Which Country Will Pay the Piper First?

05/25/2010 1:30 pm EST


Knight Kiplinger

Editor-in-Chief, The Kiplinger Letter, Kiplinger's Personal Finance, and Kiplinger.com

Knight Kiplinger, editor-in-chief of The Kiplinger Letter, says most major developed countries have serious debt problems, but some are in worse shape than others.

European debt woes dominate the news. But excessive debt is a global phenomenon. Most developed countries overborrowed in recent decades.

In the US, federal debt soared from an amount equal to 45% of gross domestic product (GDP) in 1989 to 69% this year. Japan went from 14% to 106%, [and] the UK, from 30% to 75%.

And those figures don’t take into account other liabilities, such as state and local debt and future obligations—funds needed for pensions for citizens and civil servants or IOUs to the Social Security Trust Fund, for example. In the US, adding them would hike the ratio to 95%.

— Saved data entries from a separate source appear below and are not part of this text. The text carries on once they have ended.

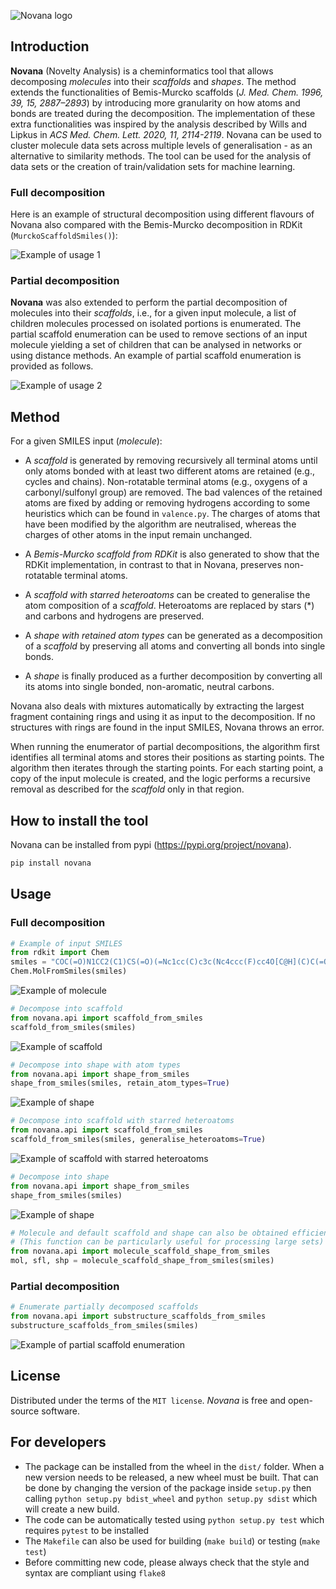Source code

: ![Novana logo](https://github.com/ghiander/novana/blob/main/docs/static/logo.png?raw=true)


## Introduction
**Novana** (Novelty Analysis) is a cheminformatics tool that allows decomposing *molecules* into their *scaffolds* and *shapes*. The method extends the functionalities of Bemis-Murcko scaffolds (*J. Med. Chem. 1996, 39, 15, 2887–2893*) by introducing more granularity on how atoms and bonds are treated during the decomposition. The implementation of these extra functionalities was inspired by the analysis described by Wills and Lipkus in *ACS Med. Chem. Lett. 2020, 11, 2114-2119*. Novana can be used to cluster molecule data sets across multiple levels of generalisation - as an alternative to similarity methods. The tool can be used for the analysis of data sets or the creation of train/validation sets for machine learning.

### Full decomposition
Here is an example of structural decomposition using different flavours of Novana also compared with the Bemis-Murcko decomposition in RDKit (`MurckoScaffoldSmiles()`):

![Example of usage 1](https://github.com/ghiander/novana/blob/main/docs/static/example_1.png?raw=true)

### Partial decomposition
**Novana** was also extended to perform the partial decomposition of molecules into their *scaffolds*, i.e., for a given input molecule, a list of children molecules processed on isolated portions is enumerated. The partial scaffold enumeration can be used to remove sections of an input molecule yielding a set of children that can be analysed in networks or using distance methods. An example of partial scaffold enumeration is provided as follows.

![Example of usage 2](https://github.com/ghiander/novana/blob/main/docs/static/example_2.png?raw=true)

## Method
For a given SMILES input (*molecule*):
- A *scaffold* is generated by removing recursively all terminal atoms until only atoms bonded with at least two different atoms are retained (e.g., cycles and chains). Non-rotatable terminal atoms (e.g., oxygens of a carbonyl/sulfonyl group) are removed. The bad valences of the retained atoms are fixed by adding or removing hydrogens according to some heuristics which can be found in `valence.py`. The charges of atoms that have been modified by the algorithm are neutralised, whereas the charges of other atoms in the input remain unchanged.

- A *Bemis-Murcko scaffold from RDKit* is also generated to show that the RDKit implementation, in contrast to that in Novana, preserves non-rotatable terminal atoms.

- A *scaffold with starred heteroatoms* can be created to generalise the atom composition of a *scaffold*. Heteroatoms are replaced by stars (*) and carbons and hydrogens are preserved.

- A *shape with retained atom types* can be generated as a decomposition of a *scaffold* by preserving all atoms and converting all bonds into single bonds.

- A *shape* is finally produced as a further decomposition by converting all its atoms into single bonded, non-aromatic, neutral carbons.

Novana also deals with mixtures automatically by extracting the largest fragment containing rings and using it as input to the decomposition. If no structures with rings are found in the input SMILES, Novana throws an error.

When running the enumerator of partial decompositions, the algorithm first identifies all terminal atoms and stores their positions as starting points. The algorithm then iterates through the starting points. For each starting point, a copy of the input molecule is created, and the logic performs a recursive removal as described for the *scaffold* only in that region.

## How to install the tool
Novana can be installed from pypi (https://pypi.org/project/novana).
```bash
pip install novana
```

## Usage
### Full decomposition
```python
# Example of input SMILES
from rdkit import Chem
smiles = "COC(=O)N1CC2(C1)CS(=O)(=Nc1cc(C)c3c(Nc4ccc(F)cc4O[C@H](C)C(=O)NCC(F)(F)F)ncnc3c1)C2"
Chem.MolFromSmiles(smiles)
```
![Example of molecule](https://github.com/ghiander/novana/blob/main/docs/static/example_molecule.png?raw=true)

```python
# Decompose into scaffold
from novana.api import scaffold_from_smiles
scaffold_from_smiles(smiles)
```
![Example of scaffold](https://github.com/ghiander/novana/blob/main/docs/static/example_scaffold.png?raw=true)

```python
# Decompose into shape with atom types
from novana.api import shape_from_smiles
shape_from_smiles(smiles, retain_atom_types=True)
```
![Example of shape](https://github.com/ghiander/novana/blob/main/docs/static/example_shape_atom_types.png?raw=true)

```python
# Decompose into scaffold with starred heteroatoms
from novana.api import scaffold_from_smiles
scaffold_from_smiles(smiles, generalise_heteroatoms=True)
```
![Example of scaffold with starred heteroatoms](https://github.com/ghiander/novana/blob/main/docs/static/example_scaffold_starred.png?raw=true)

```python
# Decompose into shape
from novana.api import shape_from_smiles
shape_from_smiles(smiles)
```
![Example of shape](https://github.com/ghiander/novana/blob/main/docs/static/example_shape.png?raw=true)

```python
# Molecule and default scaffold and shape can also be obtained efficiently in one run
# (This function can be particularly useful for processing large sets)
from novana.api import molecule_scaffold_shape_from_smiles
mol, sfl, shp = molecule_scaffold_shape_from_smiles(smiles)
```

### Partial decomposition
```python
# Enumerate partially decomposed scaffolds
from novana.api import substructure_scaffolds_from_smiles
substructure_scaffolds_from_smiles(smiles)
```
![Example of partial scaffold enumeration](https://github.com/ghiander/novana/blob/main/docs/static/example_enumeration.png?raw=true)

## License
Distributed under the terms of the `MIT license`. *Novana* is free and open-source software.

## For developers
- The package can be installed from the wheel in the `dist/` folder. When a new version needs to be released, a new wheel must be built. That can be done by changing the version of the package inside `setup.py` then calling `python setup.py bdist_wheel` and `python setup.py sdist` which will create a new build.
- The code can be automatically tested using `python setup.py test` which requires `pytest` to be installed
- The `Makefile` can also be used for building (`make build`) or testing (`make test`)
- Before committing new code, please always check that the style and syntax are compliant using `flake8`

Worse, the holes continue to deepen with each year of deficit spending. The amount of debt relative to GDP will climb sharply by 2013. Few nations operate in the black—Norway, Saudi Arabia, Bahrain, and other Mideast oil producers.

And some emerging markets aren’t in as deep. South Korea, Brazil, Chile, Colombia, and Indonesia, for example, have instituted tough fiscal restraints. Canada, too, has more successfully curbed its spending. China’s debt pales compared with its reserves.

For the more profligate developed countries, the time to pay the piper is nearing. It’s fast becoming untenable to service the mountain of debt they have incurred. Economic growth will inevitably slow as spending drops on infrastructure, social welfare programs, and more.

For those, such as Britain, that rely more heavily on government programs as an engine of growth, withdrawal will be especially painful. Higher taxes [are in the cards], too. It’ll be impossible for most governments to save their way back to fiscal health. Increasing government revenues will be part of the mix.

Look for a scramble for exports, heightening trade tensions, as countries crave more growth from sales abroad to offset a dampening of domestic demand. Currency devaluations are likely as the UK, Japan, and others seek an edge for their products. The euro, already slipping in value, will likely continue to weaken. Foreign creditors will wind up taking haircuts as loans are restructured.

Even if outright defaults are mostly avoided, write-downs will hit the big global banks.

Greece probably can’t avoid default. Its bailout package is conditioned on the country shrinking its budget deficit from 14% of GDP to just 3% by 2014, a herculean task.

Spain and Ireland are in perilous shape; Portugal, only a bit better. Italy and Japan have the advantage of debt held largely domestically. Not the UK: It’s the most vulnerable of the larger economies.

For now, the US is still a safe haven. [But] all the big debtors will pay a price in the years ahead, one way or another.